Guest post by Dallas Rising
When invited to join the VINE team in a fundraising role, I knew I’d be walking into a world where I had much to learn. After spending nearly eight years at an organization as leader and teacher, stepping into a role where I would be working alongside pattrice has been challenging. I’m not alone in seeking out her writings and speeches as they reliably unearth blind spots of mine, and the lessons have been coming fast and furious since I’ve started. This post is my response to request she made that I share my experience processing one of the more surprising corrections I’ve gotten from her about language and writing appropriate for VINE communications.
Working on a project around the recent group of roosters rescued from cockfighting, I was crafting a piece asking for people to donate to help cover the costs of their intake and integration. When I sent a draft to pattrice, she told me never to use the term “boy” or “girl” when referring to an adult animal when writing for VINE.
I corrected the wording and moved on, but the exchange drew my attention to how frequently I use the terms “boys” and “girls” with adult nonhuman animals. I refer to the dogs and cats my husband and I have adopted as “our boys”. In the days following the feedback on my wording, I was aware of the myriad ways I use “boy” when talking to our dog and cat, Warren and Milo.
Who’s my precious boy?
Who’s my special boy?
What a handsome boy you are!
Come on baby boy, let’s get you your din.
You’re the most charming little boy.
Good boy! Good boy!
Why are you such a naughty boy?
And I noticed how I responded to other animals I don’t live with. Variations of the same, minus the “naughty” and plus an “it’s okay to be a shy girl.”
I understand the reasoning that it’s disrespectful to refer to adults as if they were children. I thought about how much easier it is to make decisions for animals when we infantilize them, which we do unconsciously through our language. Just as referring to an animal as “it” makes it easier for us to do cruel and painful things to them, referring to adult animals as “boys and girls” allows us to avoid the discomfort we should feel about how much power we have over them. It’s a tool that reinforces the notion we’re not bound to respect or listen to their requests or preferences. We tell ourselves we know what’s best for them, as parents “know” what’s best for their children.

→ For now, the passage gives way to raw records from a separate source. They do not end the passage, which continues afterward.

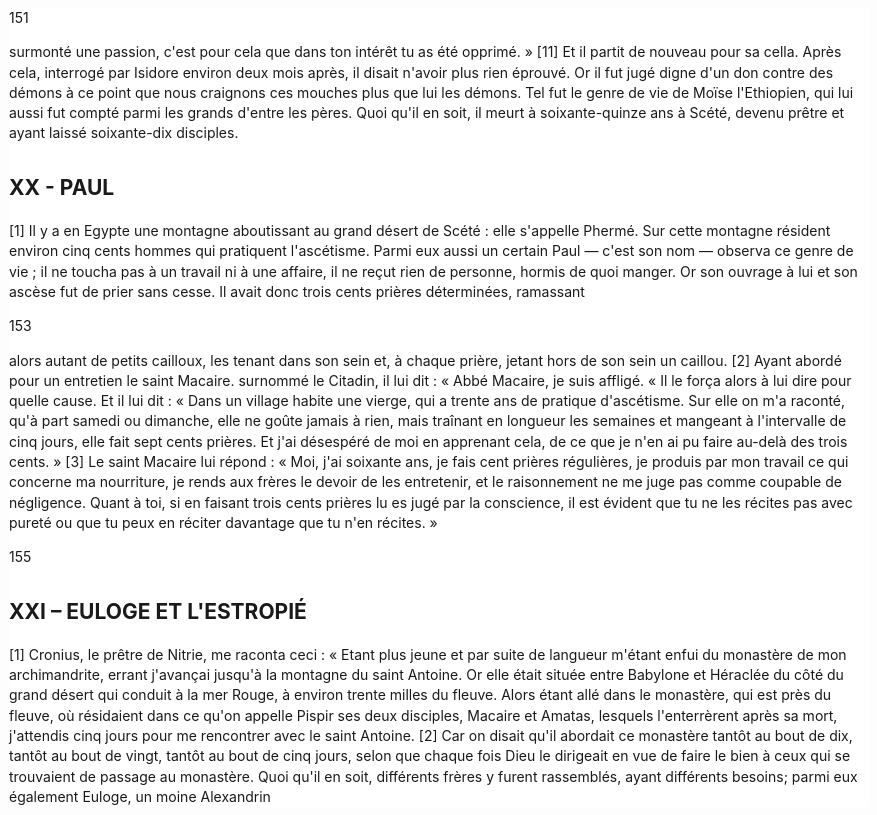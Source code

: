 151

surmonté une passion, c'est pour cela que dans ton intérêt
tu as été opprimé. » [11] Et il partit de nouveau pour sa cella. Après cela,
interrogé par Isidore environ deux mois après, il disait n'avoir plus rien
éprouvé. Or il fut jugé digne d'un don contre des démons à ce point que nous craignons
ces mouches plus que lui les démons. Tel fut le genre de vie de Moïse
l'Ethiopien, qui lui aussi fut compté parmi les grands d'entre les pères. Quoi
qu'il en soit, il meurt à soixante-quinze ans à Scété, devenu prêtre et ayant
laissé soixante-dix disciples.

## XX - PAUL

[1] Il y a en Egypte une montagne
aboutissant au grand désert de Scété : elle s'appelle Phermé. Sur cette
montagne résident environ cinq cents hommes qui pratiquent l'ascétisme. Parmi
eux aussi un certain Paul — c'est son nom — observa ce genre de vie ; il ne
toucha pas à un travail ni à une affaire, il ne reçut rien de personne, hormis
de quoi manger. Or son ouvrage à lui et son ascèse fut de prier sans cesse. Il
avait donc trois cents prières déterminées, ramassant

153

alors autant de petits cailloux, les tenant dans son sein
et, à chaque prière, jetant hors de son sein un caillou. [2] Ayant abordé pour
un entretien le saint Macaire. surnommé le Citadin, il lui dit : « Abbé
Macaire, je suis affligé. « Il le força alors à lui dire pour quelle cause. Et
il lui dit : « Dans un village habite une vierge, qui a trente ans de pratique
d'ascétisme. Sur elle on m'a raconté, qu'à part samedi ou dimanche, elle ne
goûte jamais à rien, mais traînant en longueur les semaines et mangeant à l'intervalle
de cinq jours, elle fait sept cents prières. Et j'ai désespéré de moi en
apprenant cela, de ce que je n'en ai pu faire au-delà des trois cents. » [3] Le
saint Macaire lui répond : « Moi, j'ai soixante ans, je fais cent prières
régulières, je produis par mon travail ce qui concerne ma nourriture, je rends
aux frères le devoir de les entretenir, et le raisonnement ne me juge pas comme
coupable de négligence. Quant à toi, si en faisant trois cents prières lu es
jugé par la conscience, il est évident que tu ne les récites pas avec pureté ou
que tu peux en réciter davantage que tu n'en récites. »

155

## XXI – EULOGE ET L'ESTROPIÉ

[1] Cronius, le prêtre de Nitrie,
me raconta ceci : « Etant plus jeune et par suite de langueur m'étant enfui du
monastère de mon archimandrite, errant j'avançai jusqu'à la montagne du saint
Antoine. Or elle était située entre Babylone et Héraclée du côté du grand
désert qui conduit à la mer Rouge, à environ trente milles du fleuve. Alors
étant allé dans le monastère, qui est près du fleuve, où résidaient dans ce
qu'on appelle Pispir ses deux disciples, Macaire et Amatas, lesquels
l'enterrèrent après sa mort, j'attendis cinq jours pour me rencontrer avec le
saint Antoine. [2] Car on disait qu'il abordait ce monastère tantôt au bout de
dix, tantôt au bout de vingt, tantôt au bout de cinq jours, selon que chaque
fois Dieu le dirigeait en vue de faire le bien à ceux qui se trouvaient de
passage au monastère. Quoi qu'il en soit, différents frères y furent
rassemblés, ayant différents besoins; parmi eux également Euloge, un moine
Alexandrin
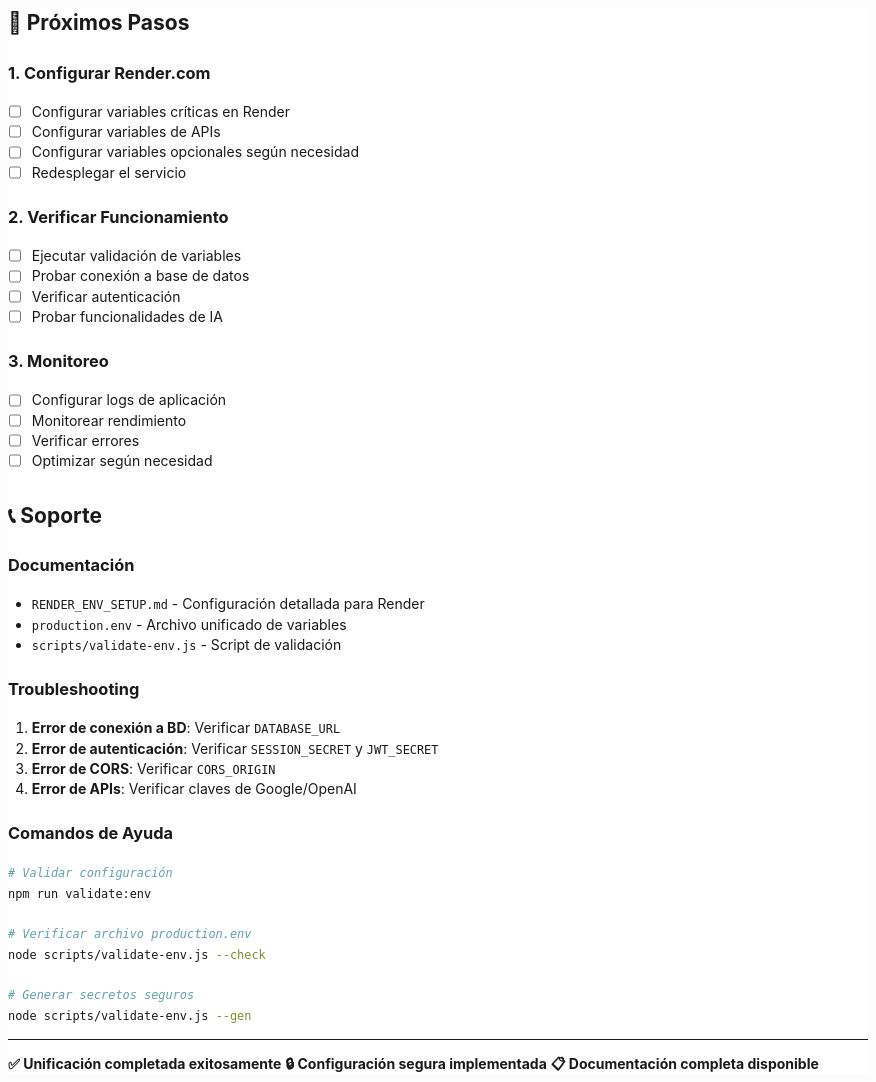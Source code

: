 ## 🔄 Próximos Pasos

### 1. **Configurar Render.com**
- [ ] Configurar variables críticas en Render
- [ ] Configurar variables de APIs
- [ ] Configurar variables opcionales según necesidad
- [ ] Redesplegar el servicio

### 2. **Verificar Funcionamiento**
- [ ] Ejecutar validación de variables
- [ ] Probar conexión a base de datos
- [ ] Verificar autenticación
- [ ] Probar funcionalidades de IA

### 3. **Monitoreo**
- [ ] Configurar logs de aplicación
- [ ] Monitorear rendimiento
- [ ] Verificar errores
- [ ] Optimizar según necesidad

## 📞 Soporte

### Documentación
- `RENDER_ENV_SETUP.md` - Configuración detallada para Render
- `production.env` - Archivo unificado de variables
- `scripts/validate-env.js` - Script de validación

### Troubleshooting
1. **Error de conexión a BD**: Verificar `DATABASE_URL`
2. **Error de autenticación**: Verificar `SESSION_SECRET` y `JWT_SECRET`
3. **Error de CORS**: Verificar `CORS_ORIGIN`
4. **Error de APIs**: Verificar claves de Google/OpenAI

### Comandos de Ayuda
```bash
# Validar configuración
npm run validate:env

# Verificar archivo production.env
node scripts/validate-env.js --check

# Generar secretos seguros
node scripts/validate-env.js --gen
```

---

**✅ Unificación completada exitosamente**
**🔒 Configuración segura implementada**
**📋 Documentación completa disponible**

Despite coming from a place of love and protection, could our using “boy” and “girl” as an affectionate term be reinforcing a paradigm of unquestioned power and control over the animals with whom we live and love?
Just as referring to an animal as “it” makes it easier for us to do cruel and painful things to them, referring to adult animals as “boys and girls” allows us to avoid the discomfort we should feel about how much power we have over them.
I love being called “girl” by certain people even though I’m a grown woman. My sister, my mom, my husband, and an affectionate friend who always makes me feel loved whenever we see one another. The difference here is these people don’t decide what and how much I eat and when, or when I can be outside or for how long, or what medical treatment I will receive. They can’t scoop me up and carry me whenever they want to. (My husband Brandon can currently do this but he knows better than to try.)
What do you think about calling adult animals “boys” and “girls”? Do you see a distinction between private and public use? What do you imagine you’d say instead if you were to give up “boys/girls”?